EXERCISE DIRECTIONS
Every line below should be copied exactly; drop the pictures.

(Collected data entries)
•••
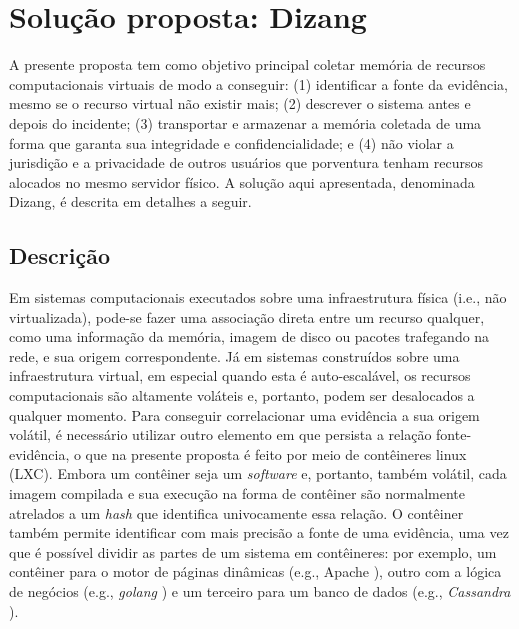 \documentclass[conference]{IEEEtran}
\newcommand{\fancyname}{Dizang}
\begin{document}
\section{Solução proposta: \fancyname}
\label{sec:proposal}

A presente proposta tem como objetivo principal coletar memória de recursos computacionais virtuais de modo a conseguir: 
(1) identificar a fonte da evidência, mesmo se o recurso virtual não existir mais; 
(2) descrever o sistema antes e depois do incidente;
(3) transportar e armazenar a memória coletada de uma forma que garanta sua integridade e confidencialidade; e
(4) não violar a jurisdição e a privacidade de outros usuários que porventura tenham recursos alocados no mesmo servidor físico.
%
A solução aqui apresentada, denominada \fancyname, é descrita em detalhes a seguir.


\subsection{Descrição}
\label{sec:proposal-desc}

Em sistemas computacionais executados sobre uma infraestrutura física (i.e., não virtualizada), pode-se fazer uma associação direta entre um recurso qualquer, como uma informação da memória, imagem de disco ou pacotes trafegando na rede, e sua origem correspondente.
%
Já em sistemas construídos sobre uma infraestrutura virtual, em especial quando esta é auto-escalável, os recursos computacionais são altamente voláteis e, portanto, podem ser desalocados a qualquer momento.
%
Para conseguir correlacionar uma evidência a sua origem volátil, é necessário utilizar outro elemento em que persista a relação fonte-evidência, o que na presente proposta é feito por meio de contêineres linux (LXC).
%
Embora um contêiner seja um \textit{software} e, portanto, também volátil, cada imagem compilada e sua execução na forma de contêiner são normalmente atrelados a um \textit{hash} que identifica univocamente essa relação.
%
O contêiner também permite identificar com mais precisão a fonte de uma evidência, uma vez que é possível dividir as partes de um sistema em contêineres: por exemplo, um contêiner para o motor de páginas dinâmicas (e.g., Apache \cite{Tomcat}), outro com a lógica de negócios (e.g., \textit{golang} \cite{Google}) e um terceiro para um banco de dados (e.g., \textit{Cassandra} \cite{Cassandra}).
\end{document}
•••
ANSWER AREA
 \documentclass[conference]{IEEEtran}
\newcommand{\fancyname}{Dizang}
\begin{document}
\section{Solução proposta: \fancyname}
\label{sec:proposal}

A presente proposta tem como objetivo principal coletar memória de recursos computacionais virtuais de modo a conseguir: 
(1) identificar a fonte da evidência, mesmo se o recurso virtual não existir mais; 
(2) descrever o sistema antes e depois do incidente;
(3) transportar e armazenar a memória coletada de uma forma que garanta sua integridade e confidencialidade; e
(4) não violar a jurisdição e a privacidade de outros usuários que porventura tenham recursos alocados no mesmo servidor físico.
%
A solução aqui apresentada, denominada \fancyname, é descrita em detalhes a seguir.


\subsection{Descrição}
\label{sec:proposal-desc}

Em sistemas computacionais executados sobre uma infraestrutura física (i.e., não virtualizada), pode-se fazer uma associação direta entre um recurso qualquer, como uma informação da memória, imagem de disco ou pacotes trafegando na rede, e sua origem correspondente.
%
Já em sistemas construídos sobre uma infraestrutura virtual, em especial quando esta é auto-escalável, os recursos computacionais são altamente voláteis e, portanto, podem ser desalocados a qualquer momento.
%
Para conseguir correlacionar uma evidência a sua origem volátil, é necessário utilizar outro elemento em que persista a relação fonte-evidência, o que na presente proposta é feito por meio de contêineres linux (LXC).
%
Embora um contêiner seja um \textit{software} e, portanto, também volátil, cada imagem compilada e sua execução na forma de contêiner são normalmente atrelados a um \textit{hash} que identifica univocamente essa relação.
%
O contêiner também permite identificar com mais precisão a fonte de uma evidência, uma vez que é possível dividir as partes de um sistema em contêineres: por exemplo, um contêiner para o motor de páginas dinâmicas (e.g., Apache \cite{Tomcat}), outro com a lógica de negócios (e.g., \textit{golang} \cite{Google}) e um terceiro para um banco de dados (e.g., \textit{Cassandra} \cite{Cassandra}).
\end{document}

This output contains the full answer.